We have identified 203 SNPs in the 391 ZIKV strains isolated from the recent outbreaks, and developed a SNP-typing strategy to classify them into 6 distinct groups. This approach has allowed us to develop an easy-to-use method to quickly genotype isolated ZIKV strains using specific primers for Sanger sequencing, without the need for full-genome sequencing. This method can be effectively used in limited settings using only basic equipment and at only a fraction of the cost. The samples collected in NYC, of which over 50% came from travelers to the Dominican Republic, were confirmed by our analysis to have a majority of G4 strains, which are the group predominantly circulating in the Caribbean. We acknowledge that these samples may be biased towards this group, as NYC has a large Dominican immigrant population. However, as more samples are collected in the future, we expect the groupings identified by our system will reflect the patterns of ZIKV migration as it spreads to new areas. Thus, our system can be used to facilitate the interpretation of sequence and surveillance data, and provides a framework from which new evolutionary branches could continue to be defined as our sample size grows. We anticipate that genotyping of ZIKV will become increasingly useful once molecular signatures can be combined with functional models to determine the clinical outcomes associated with each group.
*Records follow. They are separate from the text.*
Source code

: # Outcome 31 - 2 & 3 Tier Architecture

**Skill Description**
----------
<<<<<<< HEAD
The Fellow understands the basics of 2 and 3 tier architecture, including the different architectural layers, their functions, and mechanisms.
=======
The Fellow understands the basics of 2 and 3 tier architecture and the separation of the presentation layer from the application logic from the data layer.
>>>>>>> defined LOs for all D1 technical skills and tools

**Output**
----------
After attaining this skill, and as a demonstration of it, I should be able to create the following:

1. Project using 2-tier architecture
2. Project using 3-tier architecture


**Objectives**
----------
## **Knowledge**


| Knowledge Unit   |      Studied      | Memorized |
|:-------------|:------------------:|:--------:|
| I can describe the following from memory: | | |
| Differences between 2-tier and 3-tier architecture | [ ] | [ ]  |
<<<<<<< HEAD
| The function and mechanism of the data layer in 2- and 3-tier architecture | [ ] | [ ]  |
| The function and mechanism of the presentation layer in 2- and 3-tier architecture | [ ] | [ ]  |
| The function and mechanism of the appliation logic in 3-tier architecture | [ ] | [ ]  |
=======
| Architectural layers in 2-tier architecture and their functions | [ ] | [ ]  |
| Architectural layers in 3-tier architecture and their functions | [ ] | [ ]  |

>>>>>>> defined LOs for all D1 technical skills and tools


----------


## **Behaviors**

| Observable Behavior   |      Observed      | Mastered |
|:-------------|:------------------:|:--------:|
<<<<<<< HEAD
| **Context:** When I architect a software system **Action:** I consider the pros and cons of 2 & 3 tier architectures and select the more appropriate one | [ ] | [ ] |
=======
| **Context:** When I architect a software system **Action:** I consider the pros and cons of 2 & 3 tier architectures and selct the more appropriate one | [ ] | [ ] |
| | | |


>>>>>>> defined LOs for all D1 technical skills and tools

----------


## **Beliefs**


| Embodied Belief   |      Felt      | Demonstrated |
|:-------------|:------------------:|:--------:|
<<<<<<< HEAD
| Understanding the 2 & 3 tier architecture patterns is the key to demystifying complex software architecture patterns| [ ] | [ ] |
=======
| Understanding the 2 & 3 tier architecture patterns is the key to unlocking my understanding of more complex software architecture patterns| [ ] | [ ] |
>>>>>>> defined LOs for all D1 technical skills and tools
We further sought to expand our current understanding of ZIKV evolution using a NGS dataset. The sequencing data from strains isolated in Florida allowed us to make the first inter-host and inter-species comparisons between different ZIKV strains. Our findings revealed important host-specific dynamics in viral replication. The limited number of quasi-SNPs in mosquitos suggest a low replication cycle, which may explain the reappearance of the virus in the recent epidemic with few genomic mutations. Our analysis also confirmed that ZIKV was introduced to the U.S. in several separate incidents rather than a single source. These results further highlight the important role SNPs play in both tracking and understanding the evolution of ZIKV virus.